— INFORMATION SUPPLIED —
•••••
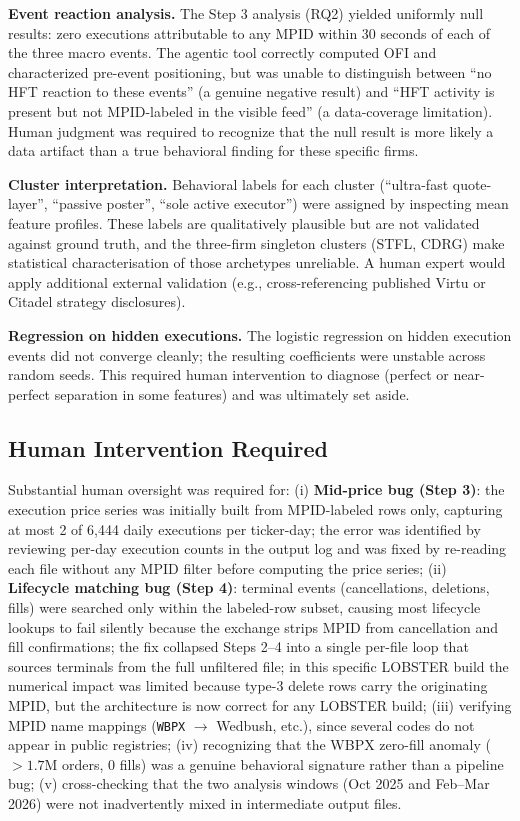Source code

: \documentclass[11pt, letterpaper]{article}
\begin{document}
\textbf{Event reaction analysis.}
The Step 3 analysis (RQ2) yielded uniformly null results: zero executions
attributable to any MPID within 30 seconds of each of the three macro events.
The agentic tool correctly computed OFI and characterized pre-event
positioning, but was unable to distinguish between ``no HFT reaction to
these events'' (a genuine negative result) and ``HFT activity is present but
not MPID-labeled in the visible feed'' (a data-coverage limitation).
Human judgment was required to recognize that the null result is more likely
a data artifact than a true behavioral finding for these specific firms.

\textbf{Cluster interpretation.}
Behavioral labels for each cluster (``ultra-fast quote-layer'',
``passive poster'', ``sole active executor'') were assigned by inspecting mean
feature profiles.
These labels are qualitatively plausible but are not validated against
ground truth, and the three-firm singleton clusters (STFL, CDRG) make
statistical characterisation of those archetypes unreliable.
A human expert would apply additional external validation (e.g., cross-referencing
published Virtu or Citadel strategy disclosures).

\textbf{Regression on hidden executions.}
The logistic regression on hidden execution events did not converge cleanly;
the resulting coefficients were unstable across random seeds.
This required human intervention to diagnose (perfect or near-perfect
separation in some features) and was ultimately set aside.

\subsection{Human Intervention Required}

Substantial human oversight was required for:
(i) \textbf{Mid-price bug (Step 3)}: the execution price series was initially
built from MPID-labeled rows only, capturing at most 2 of 6,444 daily
executions per ticker-day; the error was identified by reviewing per-day
execution counts in the output log and was fixed by re-reading each file
without any MPID filter before computing the price series;
(ii) \textbf{Lifecycle matching bug (Step 4)}: terminal events (cancellations,
deletions, fills) were searched only within the labeled-row subset, causing
most lifecycle lookups to fail silently because the exchange strips MPID
from cancellation and fill confirmations; the fix collapsed Steps 2--4 into
a single per-file loop that sources terminals from the full unfiltered file;
in this specific LOBSTER build the numerical impact was limited because
type-3 delete rows carry the originating MPID, but the architecture is now
correct for any LOBSTER build;
(iii) verifying MPID name mappings (\texttt{WBPX} $\to$ Wedbush, etc.), since
several codes do not appear in public registries;
(iv) recognizing that the WBPX zero-fill anomaly ($>1.7$M orders, 0 fills)
was a genuine behavioral signature rather than a pipeline bug;
(v) cross-checking that the two analysis windows (Oct 2025 and Feb--Mar 2026)
were not inadvertently mixed in intermediate output files.
\end{document}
•••••
— DIRECTIONS —
Return exactly the lines of the data, and only those, from the line with "correct for any LOBSTER build;" through the last line, inclusive.

— SOLUTION FOR THIS TASK —
correct for any LOBSTER build;
(iii) verifying MPID name mappings (\texttt{WBPX} $\to$ Wedbush, etc.), since
several codes do not appear in public registries;
(iv) recognizing that the WBPX zero-fill anomaly ($>1.7$M orders, 0 fills)
was a genuine behavioral signature rather than a pipeline bug;
(v) cross-checking that the two analysis windows (Oct 2025 and Feb--Mar 2026)
were not inadvertently mixed in intermediate output files.
\end{document}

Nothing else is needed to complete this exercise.